We have the semi-ellipse curve $C$ defined by
$$\frac{x^2}{9} + \frac{y^2}{4} = 1$$
where
$$x \le 0$$
Assuming clock-wise orientation (from $(0,-2)$ to $(0,2)$) of this curve,
find the unit tangent vector and the principal normal vector at the
point $P = (-3/\sqrt{2}, 2/\sqrt{2})$
Also find the curvature at that point.
I was able to solve this one but I just want to compare my answers.
Here are my answers:
$T = (3/\sqrt{13}, 2/\sqrt{13}, 0)$
$N = (2/\sqrt{13}, -3/\sqrt{13}, 0)$
$\kappa = (24 \cdot \sqrt{13} ) / 169$
The parametrization which I came up with and which I used was this one
$x = -3 \cos{t}$
$y = 2 \sin{t}$
$t \in [-\pi/2, \pi/2]$
When $t=\pi/4$ we get the point $P$ on the semi-ellipse.

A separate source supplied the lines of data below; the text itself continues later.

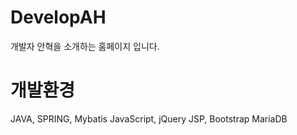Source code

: # DevelopAH
개발자 안혁을 소개하는 홈페이지 입니다.
# 개발환경
JAVA, SPRING, Mybatis
JavaScript, jQuery
JSP, Bootstrap
MariaDB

Everything seems fine to me, except the curvature. Probably it's due a small calculation mistake. For a curve expressed in terms of a generical parametrization $r(t)=(x(t),y(t),z(t))$, we have that: $$\kappa(t)=\frac{\|r'(t)\times r''(t)\|}{\|r'(t)\|^3}$$ Your curve is parametrize by $r(t)=\left(-3\cos t,2\sin t,0\right)$, so that $r'(t)=(3\sin t,2\cos t,0)$ and $r''(t)=(3\cos t,-2\sin t,0)$. The cross product is: $$r'(t)\times r''(t)=\begin{vmatrix} \textbf i & \textbf j & \textbf k \\ 3\sin t & 2\cos t & 0 \\ 3\cos t & -2\sin t & 0 \end{vmatrix}=(0,0,-6\sin^2t-6\cos^2t)=(0,0,-6)$$ So: $$\kappa(t)=\frac{6}{(9\sin^2t+4\cos^2t)^\frac{3}{2}}=\frac{6}{(5\sin^2t+4)^\frac{3}{2}}$$ In the point $P=r\left(\frac{\pi}{4}\right)$ the curvature is: $$\kappa\left(\frac{\pi}{4}\right)=\frac{6}{\left(\frac{5}{2}+4\right)^\frac{3}{2}}=\frac{12\sqrt 2}{13\sqrt{13}}=\frac{12\sqrt{26}}{169}$$